• Materials provided
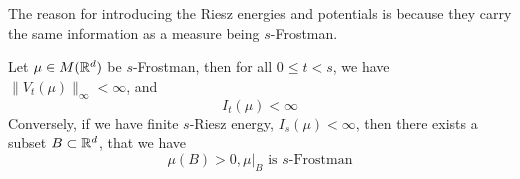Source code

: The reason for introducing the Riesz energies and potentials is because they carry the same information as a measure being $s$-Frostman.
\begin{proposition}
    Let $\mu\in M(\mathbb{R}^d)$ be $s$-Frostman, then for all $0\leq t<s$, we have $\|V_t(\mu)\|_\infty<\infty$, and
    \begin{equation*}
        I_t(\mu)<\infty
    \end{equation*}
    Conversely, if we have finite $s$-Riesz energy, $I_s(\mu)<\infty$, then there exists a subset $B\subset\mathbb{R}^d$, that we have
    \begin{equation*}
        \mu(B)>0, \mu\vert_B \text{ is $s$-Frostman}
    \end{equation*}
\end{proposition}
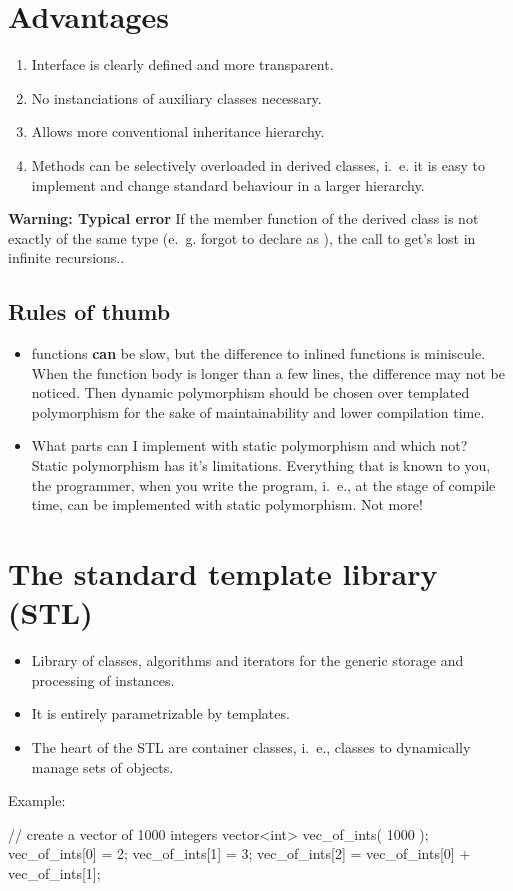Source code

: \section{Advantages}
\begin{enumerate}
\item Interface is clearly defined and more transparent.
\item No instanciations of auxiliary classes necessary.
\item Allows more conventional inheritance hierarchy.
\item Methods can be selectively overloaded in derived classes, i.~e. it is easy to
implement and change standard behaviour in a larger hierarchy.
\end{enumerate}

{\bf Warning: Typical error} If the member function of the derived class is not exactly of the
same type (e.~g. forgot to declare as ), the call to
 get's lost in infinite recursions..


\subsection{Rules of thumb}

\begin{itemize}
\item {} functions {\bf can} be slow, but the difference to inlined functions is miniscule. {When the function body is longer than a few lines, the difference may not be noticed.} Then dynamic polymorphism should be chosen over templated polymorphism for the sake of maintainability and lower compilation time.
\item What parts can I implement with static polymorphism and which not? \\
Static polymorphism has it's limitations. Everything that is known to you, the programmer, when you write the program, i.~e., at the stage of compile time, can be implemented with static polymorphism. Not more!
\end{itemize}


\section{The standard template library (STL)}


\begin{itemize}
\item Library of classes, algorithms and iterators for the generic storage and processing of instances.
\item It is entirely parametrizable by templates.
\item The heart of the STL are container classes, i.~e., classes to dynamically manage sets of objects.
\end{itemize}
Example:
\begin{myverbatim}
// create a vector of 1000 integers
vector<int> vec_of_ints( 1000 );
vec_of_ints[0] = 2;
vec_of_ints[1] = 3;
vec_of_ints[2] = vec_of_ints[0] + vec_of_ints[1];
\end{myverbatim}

• Problem requirements
With the line containing "vec_of_ints[1] = 3;" as the start and the last line of the listing as the end, restate that stretch word for word and nothing else.

• Solution to the exercise
vec_of_ints[1] = 3;
vec_of_ints[2] = vec_of_ints[0] + vec_of_ints[1];
\end{myverbatim}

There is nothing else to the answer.